A Modeling Strategy Using Bayesian Optimization with POMDP for Exploration and Informative Path Planning of UAVs in Monitoring of Forest
Marcela Ap. Aniceto dos Santos, Kelen Cristiane Teixeira Vivaldini · 2022
Unmanned Aerial Vehicles (UAVs) have been used for several applications in monitoring complex and unknown environments. The challenge is to plan missions for the UAV in situations where the vehicle needs to visit and explore an area and analyze it in real-time to define the route to be followed. This visit occurs with the search area's maximization from the definition of the trajectories, making it possible to collect information to acquire knowledge about the environment and provide a map. This type of problem is known as Informative Path Planning (IPP) and Autonomous Exploration (AE). In this context, Bayesian Optimization (BO) has been adopted.

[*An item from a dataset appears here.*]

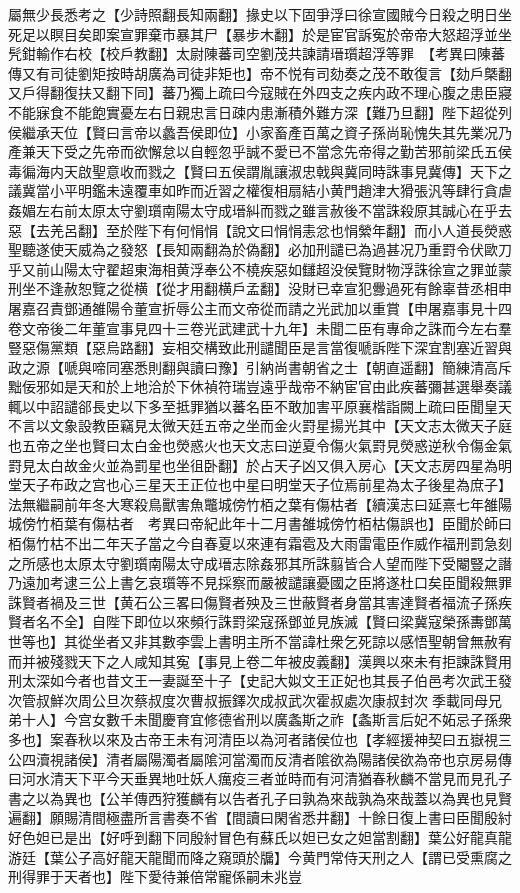 屬無少長悉考之【少詩照翻長知兩翻】掾史以下固爭浮曰徐宣國賊今日殺之明日坐死足以瞑目矣即案宣罪棄市暴其尸【暴步木翻】於是宦官訴寃於帝帝大怒超浮並坐髠鉗輸作右校【校戶教翻】太尉陳蕃司空劉茂共諫請瑨瓆超浮等罪　【考異曰陳蕃傳又有司徒劉矩按時胡廣為司徒非矩也】帝不悦有司劾奏之茂不敢復言【劾戶槩翻又戶得翻復扶又翻下同】蕃乃獨上疏曰今寇賊在外四支之疾内政不理心腹之患臣寢不能寐食不能飽實憂左右日親忠言日疎内患漸積外難方深【難乃旦翻】陛下超從列侯繼承天位【賢曰言帝以蠡吾侯即位】小家畜產百萬之資子孫尚恥愧失其先業况乃產兼天下受之先帝而欲懈怠以自輕忽乎誠不愛已不當念先帝得之勤苦邪前梁氏五侯毒徧海内天啟聖意收而戮之【賢曰五侯謂胤讓淑忠戟與冀同時誅事見冀傳】天下之議冀當小平明鑑未遠覆車如昨而近習之權復相扇結小黄門趙津大猾張汎等肆行貪虐姦媚左右前太原太守劉瓆南陽太守成瑨糾而戮之雖言赦後不當誅殺原其誠心在乎去惡【去羌呂翻】至於陛下有何悁悁【說文曰悁悁恚忿也悁縈年翻】而小人道長熒惑聖聽遂使天威為之發怒【長知兩翻為於偽翻】必加刑譴已為過甚况乃重罸令伏歐刀乎又前山陽太守翟超東海相黄浮奉公不橈疾惡如讎超没侯覽財物浮誅徐宣之罪並蒙刑坐不逢赦恕覽之從横【從才用翻横戶孟翻】没財已幸宣犯釁過死有餘辜昔丞相申屠嘉召責鄧通雒陽令董宣折辱公主而文帝從而請之光武加以重賞【申屠嘉事見十四卷文帝後二年董宣事見四十三卷光武建武十九年】未聞二臣有專命之誅而今左右羣豎惡傷黨類【惡烏路翻】妄相交構致此刑譴聞臣是言當復嗁訴陛下深宜割塞近習與政之源【嗁與啼同塞悉則翻與讀曰豫】引納尚書朝省之士【朝直遥翻】簡練清高斥黜佞邪如是天和於上地洽於下休禎符瑞豈遠乎哉帝不納宦官由此疾蕃彌甚選舉奏議輒以中詔譴郤長史以下多至抵罪猶以蕃名臣不敢加害平原襄楷詣闕上疏曰臣聞皇天不言以文象設教臣竊見太微天廷五帝之坐而金火罸星揚光其中【天文志太微天子庭也五帝之坐也賢曰太白金也熒惑火也天文志曰逆夏令傷火氣罸見熒惑逆秋令傷金氣罸見太白故金火並為罰星也坐徂卧翻】於占天子凶又俱入房心【天文志房四星為明堂天子布政之宫也心三星天王正位也中星曰明堂天子位焉前星為太子後星為庶子】法無繼嗣前年冬大寒殺鳥獸害魚鼈城傍竹栢之葉有傷枯者【續漢志曰延熹七年雒陽城傍竹栢葉有傷枯者　考異曰帝紀此年十二月書雒城傍竹栢枯傷誤也】臣聞於師曰栢傷竹枯不出二年天子當之今自春夏以來連有霜雹及大雨雷電臣作威作福刑罰急刻之所感也太原太守劉瓆南陽太守成瑨志除姦邪其所誅翦皆合人望而陛下受閹豎之譖乃遠加考逮三公上書乞哀瓆等不見採察而嚴被譴讓憂國之臣將遂杜口矣臣聞殺無罪誅賢者禍及三世【黄石公三畧曰傷賢者殃及三世蔽賢者身當其害達賢者福流子孫疾賢者名不全】自陛下即位以來頻行誅罸梁寇孫鄧並見族滅【賢曰梁冀寇榮孫夀鄧萬世等也】其從坐者又非其數李雲上書明主所不當諱杜衆乞死諒以感悟聖朝曾無赦宥而并被殘戮天下之人咸知其寃【事見上卷二年被皮義翻】漢興以來未有拒諫誅賢用刑太深如今者也昔文王一妻誕至十子【史記大姒文王正妃也其長子伯邑考次武王發次管叔鮮次周公旦次蔡叔度次曹叔振鐸次成叔武次霍叔處次康叔封次季載同母兄弟十人】今宫女數千未聞慶育宜修德省刑以廣螽斯之祚【螽斯言后妃不妬忌子孫衆多也】案春秋以來及古帝王未有河清臣以為河者諸侯位也【孝經援神契曰五嶽視三公四瀆視諸侯】清者屬陽濁者屬隂河當濁而反清者隂欲為陽諸侯欲為帝也京房易傳曰河水清天下平今天垂異地吐妖人癘疫三者並時而有河清猶春秋麟不當見而見孔子書之以為異也【公羊傳西狩獲麟有以告者孔子曰孰為來哉孰為來哉蓋以為異也見賢遍翻】願賜清間極盡所言書奏不省【間讀曰閑省悉井翻】十餘日復上書曰臣聞殷紂好色妲已是出【好呼到翻下同殷紂冒色有蘇氏以妲已女之妲當割翻】葉公好龍真龍游廷【葉公子高好龍天龍聞而降之窺頭於牖】今黄門常侍天刑之人【謂已受熏腐之刑得罪于天者也】陛下愛待兼倍常寵係嗣未兆豈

Moreover, there is a need to define the planning for decision-making based on information about the environment considering specific restrictions. Partially Observable Markov Decision Processes (POMDP) can be used to define the planner responsible for the decision-making. Therefore, considering these methods and the strategy of exploring the environment in a continuous 3D space, this paper proposes a development of a modeling strategy that is exploration and informative path planning using Sequential Bayesian Optimization with POMDP in forest monitoring with Canopy gap. A sequential decision-maker was developed under uncertainty based on the Sequential Bayesian Optimization approach with Partially Observable Markov Decision Process (BO-POMDP).